2.6 Questionnaire Design and Application
The survey was a self-administered questionnaire. Questions captured information on patient demographics, general health, duration of the current cancer treatment, current treatments being provided (chemotherapy, radiation, surgery, doctor visits, emergency room visits, hospitalizations, in-home nursing services, physiotherapy services), level of insurance coverage, and employment details. Given that the questionnaire was self-administered, no information on disease stage was captured, as the potential responses were felt likely to be unreliable.

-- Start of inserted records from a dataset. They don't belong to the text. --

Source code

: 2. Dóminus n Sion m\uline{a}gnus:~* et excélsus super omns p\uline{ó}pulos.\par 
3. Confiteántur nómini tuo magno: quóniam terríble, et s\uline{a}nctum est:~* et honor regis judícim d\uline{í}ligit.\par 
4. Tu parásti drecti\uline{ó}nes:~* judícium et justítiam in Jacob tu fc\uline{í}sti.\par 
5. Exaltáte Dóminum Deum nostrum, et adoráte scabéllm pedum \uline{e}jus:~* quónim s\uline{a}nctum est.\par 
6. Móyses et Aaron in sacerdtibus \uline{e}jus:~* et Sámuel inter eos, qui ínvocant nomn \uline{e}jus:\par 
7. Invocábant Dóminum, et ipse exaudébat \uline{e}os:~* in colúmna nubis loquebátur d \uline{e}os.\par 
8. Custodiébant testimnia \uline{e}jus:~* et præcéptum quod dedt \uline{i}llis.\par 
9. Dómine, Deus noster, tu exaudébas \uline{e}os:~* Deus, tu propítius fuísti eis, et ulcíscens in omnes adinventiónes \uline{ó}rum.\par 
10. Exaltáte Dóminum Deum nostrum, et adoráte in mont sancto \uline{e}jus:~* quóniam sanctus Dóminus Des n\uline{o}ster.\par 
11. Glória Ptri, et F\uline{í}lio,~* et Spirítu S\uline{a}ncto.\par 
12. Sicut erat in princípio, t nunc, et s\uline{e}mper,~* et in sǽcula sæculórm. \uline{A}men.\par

Patients were instructed to recall the previous 30 days and to list the costs related to their cancer treatment. The oopc were based on responses under the heading “paid by yourself.” Those costs were classified by “type of expense” into these categories:
Travel
Prescription drugs
In-home health care
Homemaking services
cam
Vitamins and supplements
Family care
Accommodations and meals
Devices and equipment
Other costs
Travel costs associated with transportation by vehicle were imputed first by determining the distance traveled to the clinic, and then by applying the Canadian Revenue Agency’s 2003 reimbursement rate of $0.43/km 8. The structure of the questionnaire was built to a significant degree on previous work undertaken with cancer patients in the United States 9,10. Patients were also asked if these expenditures were “less than other months,” “typical,” or “more than other months.” Questions that captured data related to perception by the patients of their financial burden included “How much of a financial burden are these out-of-pocket expenses?” Available categorical responses were “not a burden at all,” “only a slight burden,” “somewhat of a burden,” “significant burden, but manageable,” or “unmanageable burden.”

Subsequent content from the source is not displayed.